## Exercise aim
The lines to be set down run from the line containing "Short Films – [Poster + Description]" through the final line of the data below; print them exactly and print nothing else.

================

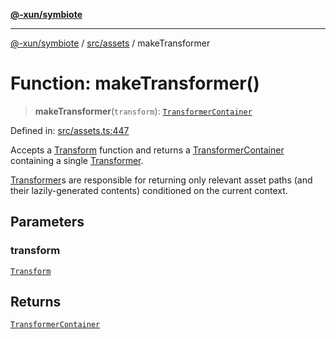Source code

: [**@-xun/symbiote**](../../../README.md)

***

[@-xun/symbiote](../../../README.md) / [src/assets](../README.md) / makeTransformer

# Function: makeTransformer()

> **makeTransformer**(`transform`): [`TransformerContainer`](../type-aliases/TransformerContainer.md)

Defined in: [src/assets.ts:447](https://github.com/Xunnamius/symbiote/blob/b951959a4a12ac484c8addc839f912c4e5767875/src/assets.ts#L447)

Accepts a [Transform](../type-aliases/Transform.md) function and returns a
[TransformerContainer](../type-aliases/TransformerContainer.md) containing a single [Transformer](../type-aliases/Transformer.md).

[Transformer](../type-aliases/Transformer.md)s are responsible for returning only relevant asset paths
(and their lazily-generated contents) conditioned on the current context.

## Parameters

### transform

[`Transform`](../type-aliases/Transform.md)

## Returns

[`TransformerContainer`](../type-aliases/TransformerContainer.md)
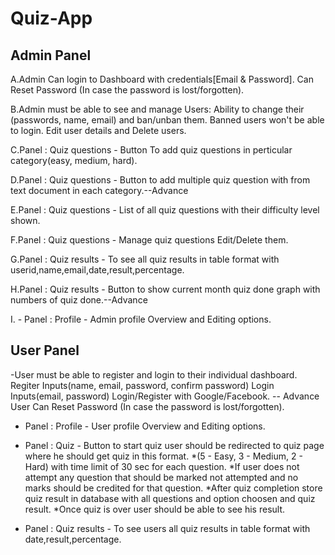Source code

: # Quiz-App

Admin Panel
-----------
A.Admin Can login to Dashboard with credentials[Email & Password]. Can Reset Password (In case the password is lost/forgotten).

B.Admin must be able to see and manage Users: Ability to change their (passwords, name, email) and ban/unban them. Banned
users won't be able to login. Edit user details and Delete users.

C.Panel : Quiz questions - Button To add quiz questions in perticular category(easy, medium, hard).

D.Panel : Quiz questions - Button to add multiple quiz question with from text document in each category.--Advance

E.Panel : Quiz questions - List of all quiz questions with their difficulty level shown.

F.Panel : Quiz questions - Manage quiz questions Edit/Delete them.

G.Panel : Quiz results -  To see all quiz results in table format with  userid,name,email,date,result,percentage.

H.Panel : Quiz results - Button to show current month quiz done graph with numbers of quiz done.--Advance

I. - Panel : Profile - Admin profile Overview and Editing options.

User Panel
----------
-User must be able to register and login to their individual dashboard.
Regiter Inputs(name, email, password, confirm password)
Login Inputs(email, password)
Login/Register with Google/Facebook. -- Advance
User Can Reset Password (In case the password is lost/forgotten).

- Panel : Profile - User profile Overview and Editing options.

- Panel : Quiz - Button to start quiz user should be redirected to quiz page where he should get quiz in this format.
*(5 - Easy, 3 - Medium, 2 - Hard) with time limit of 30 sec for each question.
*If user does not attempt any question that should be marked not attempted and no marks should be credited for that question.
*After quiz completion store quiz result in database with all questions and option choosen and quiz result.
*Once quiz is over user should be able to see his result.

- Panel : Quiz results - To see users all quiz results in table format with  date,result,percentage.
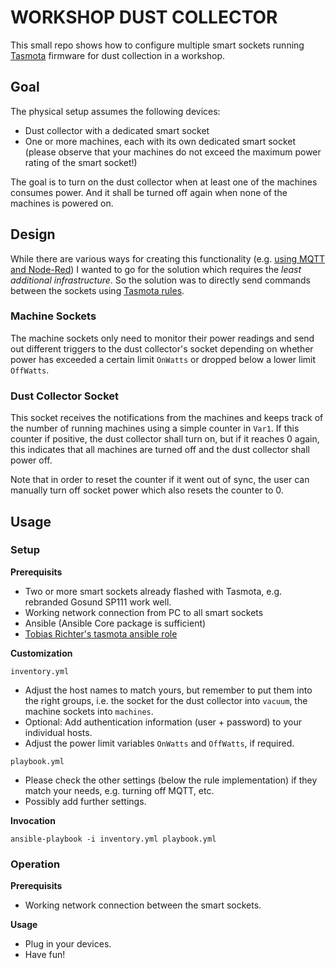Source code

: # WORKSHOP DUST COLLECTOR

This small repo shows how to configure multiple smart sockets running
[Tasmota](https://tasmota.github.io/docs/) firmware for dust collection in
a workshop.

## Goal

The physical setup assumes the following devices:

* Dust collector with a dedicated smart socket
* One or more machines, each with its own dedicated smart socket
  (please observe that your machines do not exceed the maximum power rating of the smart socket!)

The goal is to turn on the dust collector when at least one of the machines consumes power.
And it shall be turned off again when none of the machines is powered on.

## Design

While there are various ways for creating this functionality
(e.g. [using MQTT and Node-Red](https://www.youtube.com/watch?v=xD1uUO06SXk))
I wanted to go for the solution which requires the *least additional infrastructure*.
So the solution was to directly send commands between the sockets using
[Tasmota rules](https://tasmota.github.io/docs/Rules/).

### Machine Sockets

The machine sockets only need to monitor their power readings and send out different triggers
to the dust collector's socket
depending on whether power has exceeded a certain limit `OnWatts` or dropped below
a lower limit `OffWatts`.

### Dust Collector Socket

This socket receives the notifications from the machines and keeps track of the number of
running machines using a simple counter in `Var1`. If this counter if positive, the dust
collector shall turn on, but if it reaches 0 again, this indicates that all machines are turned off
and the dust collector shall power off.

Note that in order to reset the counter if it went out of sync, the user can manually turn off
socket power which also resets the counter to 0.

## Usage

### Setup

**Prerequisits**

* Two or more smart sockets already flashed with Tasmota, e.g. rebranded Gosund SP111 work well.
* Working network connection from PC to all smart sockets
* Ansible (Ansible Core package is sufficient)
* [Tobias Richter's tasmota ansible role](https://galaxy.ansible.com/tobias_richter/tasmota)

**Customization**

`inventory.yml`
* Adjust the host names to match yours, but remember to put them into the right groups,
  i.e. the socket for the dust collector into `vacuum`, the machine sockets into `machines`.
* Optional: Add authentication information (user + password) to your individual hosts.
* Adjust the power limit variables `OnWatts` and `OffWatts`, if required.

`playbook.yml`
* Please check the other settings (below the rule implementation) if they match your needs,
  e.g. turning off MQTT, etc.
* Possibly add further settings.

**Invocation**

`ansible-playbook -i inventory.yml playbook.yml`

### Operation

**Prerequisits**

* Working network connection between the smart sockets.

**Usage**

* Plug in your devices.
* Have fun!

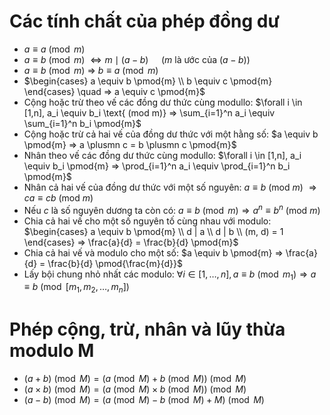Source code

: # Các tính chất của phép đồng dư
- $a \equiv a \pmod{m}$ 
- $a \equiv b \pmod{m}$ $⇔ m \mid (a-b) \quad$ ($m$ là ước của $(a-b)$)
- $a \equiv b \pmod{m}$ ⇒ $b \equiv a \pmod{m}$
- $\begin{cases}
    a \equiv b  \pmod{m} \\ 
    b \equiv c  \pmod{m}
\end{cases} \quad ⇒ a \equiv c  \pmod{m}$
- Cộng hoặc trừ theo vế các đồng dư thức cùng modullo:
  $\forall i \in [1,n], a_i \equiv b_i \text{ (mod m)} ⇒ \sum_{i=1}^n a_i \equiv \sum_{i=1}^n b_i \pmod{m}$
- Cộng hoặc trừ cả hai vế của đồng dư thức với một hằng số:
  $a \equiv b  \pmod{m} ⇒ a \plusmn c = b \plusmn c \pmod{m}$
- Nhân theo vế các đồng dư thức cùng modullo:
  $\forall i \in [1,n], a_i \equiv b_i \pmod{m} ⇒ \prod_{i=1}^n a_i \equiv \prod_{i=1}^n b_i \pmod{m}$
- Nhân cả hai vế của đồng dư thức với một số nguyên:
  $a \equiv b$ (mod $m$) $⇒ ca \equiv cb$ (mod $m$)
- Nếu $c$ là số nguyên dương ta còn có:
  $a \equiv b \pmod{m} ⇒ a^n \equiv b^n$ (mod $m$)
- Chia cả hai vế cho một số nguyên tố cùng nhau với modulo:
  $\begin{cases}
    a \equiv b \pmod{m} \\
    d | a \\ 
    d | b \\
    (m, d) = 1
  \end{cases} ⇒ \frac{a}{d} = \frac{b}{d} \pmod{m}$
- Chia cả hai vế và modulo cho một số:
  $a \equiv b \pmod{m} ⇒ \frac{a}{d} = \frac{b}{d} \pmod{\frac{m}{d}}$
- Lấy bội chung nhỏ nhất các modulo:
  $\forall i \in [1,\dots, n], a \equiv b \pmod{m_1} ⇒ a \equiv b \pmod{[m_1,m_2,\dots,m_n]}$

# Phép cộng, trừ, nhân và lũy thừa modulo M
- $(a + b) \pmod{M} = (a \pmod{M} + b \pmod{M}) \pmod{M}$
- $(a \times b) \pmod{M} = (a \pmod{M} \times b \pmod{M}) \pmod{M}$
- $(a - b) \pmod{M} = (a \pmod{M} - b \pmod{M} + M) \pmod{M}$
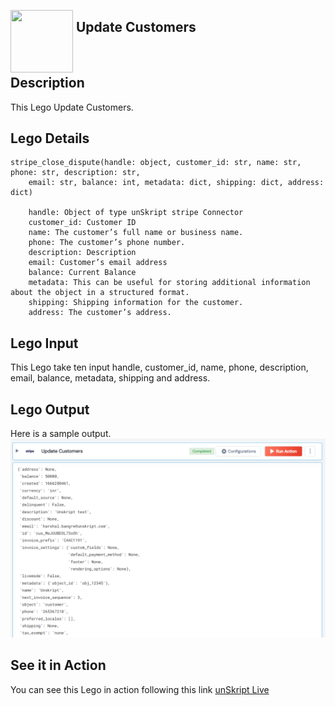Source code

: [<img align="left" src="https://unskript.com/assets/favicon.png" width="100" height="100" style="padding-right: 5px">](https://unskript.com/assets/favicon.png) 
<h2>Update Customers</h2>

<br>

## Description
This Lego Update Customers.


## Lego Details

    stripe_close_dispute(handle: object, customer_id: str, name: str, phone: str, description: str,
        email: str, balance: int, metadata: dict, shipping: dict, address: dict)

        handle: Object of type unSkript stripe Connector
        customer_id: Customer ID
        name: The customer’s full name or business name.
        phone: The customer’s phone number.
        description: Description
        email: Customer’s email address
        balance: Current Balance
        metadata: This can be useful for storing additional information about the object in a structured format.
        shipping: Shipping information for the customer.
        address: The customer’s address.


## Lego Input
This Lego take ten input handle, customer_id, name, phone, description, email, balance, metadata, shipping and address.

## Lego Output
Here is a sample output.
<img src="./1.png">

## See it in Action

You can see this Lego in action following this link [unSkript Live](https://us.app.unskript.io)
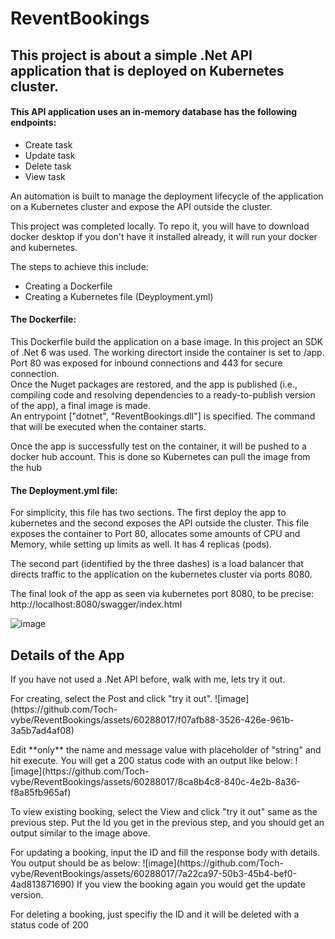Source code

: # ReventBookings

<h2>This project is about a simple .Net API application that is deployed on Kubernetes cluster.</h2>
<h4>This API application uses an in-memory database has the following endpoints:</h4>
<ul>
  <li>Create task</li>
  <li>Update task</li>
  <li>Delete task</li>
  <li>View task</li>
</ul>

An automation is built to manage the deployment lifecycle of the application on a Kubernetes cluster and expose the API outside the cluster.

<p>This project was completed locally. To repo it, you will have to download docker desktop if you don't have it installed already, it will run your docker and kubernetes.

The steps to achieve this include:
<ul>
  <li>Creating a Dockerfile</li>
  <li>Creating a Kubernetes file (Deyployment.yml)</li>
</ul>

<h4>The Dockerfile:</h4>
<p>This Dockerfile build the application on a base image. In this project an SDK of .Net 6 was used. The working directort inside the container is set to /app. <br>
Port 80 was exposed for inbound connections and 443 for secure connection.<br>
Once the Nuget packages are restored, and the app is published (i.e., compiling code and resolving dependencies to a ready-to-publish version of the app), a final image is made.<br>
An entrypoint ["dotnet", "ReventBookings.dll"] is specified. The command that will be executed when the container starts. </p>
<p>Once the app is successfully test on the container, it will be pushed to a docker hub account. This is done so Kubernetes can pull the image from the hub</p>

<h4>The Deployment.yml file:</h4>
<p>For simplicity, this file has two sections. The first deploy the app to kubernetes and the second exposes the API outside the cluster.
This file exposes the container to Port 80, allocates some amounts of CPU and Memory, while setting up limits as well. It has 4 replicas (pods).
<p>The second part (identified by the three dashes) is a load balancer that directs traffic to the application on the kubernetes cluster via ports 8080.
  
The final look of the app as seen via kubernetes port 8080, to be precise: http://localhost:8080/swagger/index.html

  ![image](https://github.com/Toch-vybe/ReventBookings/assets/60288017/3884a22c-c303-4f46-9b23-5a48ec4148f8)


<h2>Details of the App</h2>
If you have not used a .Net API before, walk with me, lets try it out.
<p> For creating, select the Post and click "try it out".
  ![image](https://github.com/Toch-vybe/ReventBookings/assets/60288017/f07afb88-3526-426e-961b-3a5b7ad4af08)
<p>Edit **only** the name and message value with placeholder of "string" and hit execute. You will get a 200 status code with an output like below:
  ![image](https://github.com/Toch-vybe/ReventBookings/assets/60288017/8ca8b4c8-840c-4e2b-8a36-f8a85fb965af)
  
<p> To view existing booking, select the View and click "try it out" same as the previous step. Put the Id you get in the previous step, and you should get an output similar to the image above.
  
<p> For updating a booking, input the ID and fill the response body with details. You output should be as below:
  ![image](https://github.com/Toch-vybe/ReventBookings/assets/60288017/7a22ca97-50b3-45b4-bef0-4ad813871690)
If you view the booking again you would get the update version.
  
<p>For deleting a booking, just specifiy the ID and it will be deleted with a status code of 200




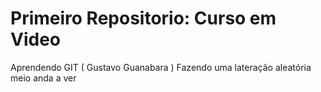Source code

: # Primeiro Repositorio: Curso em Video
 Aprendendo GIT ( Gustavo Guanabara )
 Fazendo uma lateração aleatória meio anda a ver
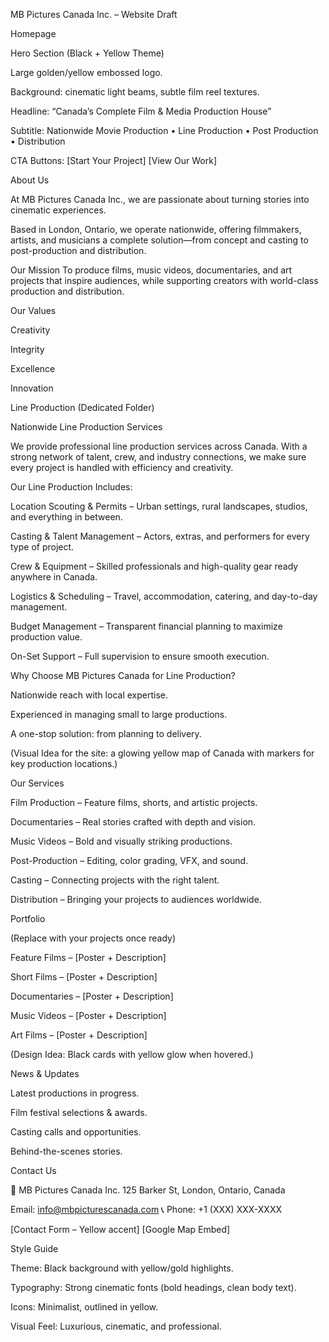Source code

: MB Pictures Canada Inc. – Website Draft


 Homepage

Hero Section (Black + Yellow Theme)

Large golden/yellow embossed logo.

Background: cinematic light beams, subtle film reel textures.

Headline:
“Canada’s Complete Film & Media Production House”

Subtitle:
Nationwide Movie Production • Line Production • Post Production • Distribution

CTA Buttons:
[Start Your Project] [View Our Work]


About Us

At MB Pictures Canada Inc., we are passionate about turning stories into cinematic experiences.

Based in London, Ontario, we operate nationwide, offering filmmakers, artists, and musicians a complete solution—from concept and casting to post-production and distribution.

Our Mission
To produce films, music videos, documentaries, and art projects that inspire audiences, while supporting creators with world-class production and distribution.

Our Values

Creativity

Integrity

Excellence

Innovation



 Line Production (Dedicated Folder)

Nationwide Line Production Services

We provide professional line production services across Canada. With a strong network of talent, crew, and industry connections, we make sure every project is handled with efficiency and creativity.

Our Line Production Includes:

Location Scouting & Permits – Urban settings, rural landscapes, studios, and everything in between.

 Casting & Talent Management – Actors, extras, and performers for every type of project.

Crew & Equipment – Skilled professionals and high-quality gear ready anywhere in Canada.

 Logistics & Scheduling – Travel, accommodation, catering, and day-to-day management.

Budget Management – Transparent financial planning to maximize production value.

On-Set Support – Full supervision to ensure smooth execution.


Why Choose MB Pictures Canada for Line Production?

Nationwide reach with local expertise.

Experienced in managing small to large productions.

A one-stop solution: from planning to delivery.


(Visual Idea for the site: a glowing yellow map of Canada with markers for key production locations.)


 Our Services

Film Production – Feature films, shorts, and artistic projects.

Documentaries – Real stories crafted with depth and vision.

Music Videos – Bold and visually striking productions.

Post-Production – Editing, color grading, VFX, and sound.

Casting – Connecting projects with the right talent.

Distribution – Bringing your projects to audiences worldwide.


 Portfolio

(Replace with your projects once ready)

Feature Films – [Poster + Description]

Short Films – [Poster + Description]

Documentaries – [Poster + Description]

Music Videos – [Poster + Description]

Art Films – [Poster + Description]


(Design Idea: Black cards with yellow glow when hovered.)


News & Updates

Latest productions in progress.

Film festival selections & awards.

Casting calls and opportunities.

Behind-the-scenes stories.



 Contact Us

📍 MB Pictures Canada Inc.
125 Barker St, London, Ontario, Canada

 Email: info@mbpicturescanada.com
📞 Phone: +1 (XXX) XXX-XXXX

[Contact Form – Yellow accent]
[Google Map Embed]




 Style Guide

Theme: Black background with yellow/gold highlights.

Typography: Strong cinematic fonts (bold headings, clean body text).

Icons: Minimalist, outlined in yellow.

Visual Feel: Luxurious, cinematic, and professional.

================

## Result for this exercise
Short Films – [Poster + Description]

Documentaries – [Poster + Description]

Music Videos – [Poster + Description]

Art Films – [Poster + Description]


(Design Idea: Black cards with yellow glow when hovered.)


News & Updates

Latest productions in progress.

Film festival selections & awards.

Casting calls and opportunities.

Behind-the-scenes stories.



 Contact Us

📍 MB Pictures Canada Inc.
125 Barker St, London, Ontario, Canada

 Email: info@mbpicturescanada.com
📞 Phone: +1 (XXX) XXX-XXXX

[Contact Form – Yellow accent]
[Google Map Embed]




 Style Guide

Theme: Black background with yellow/gold highlights.

Typography: Strong cinematic fonts (bold headings, clean body text).

Icons: Minimalist, outlined in yellow.

Visual Feel: Luxurious, cinematic, and professional.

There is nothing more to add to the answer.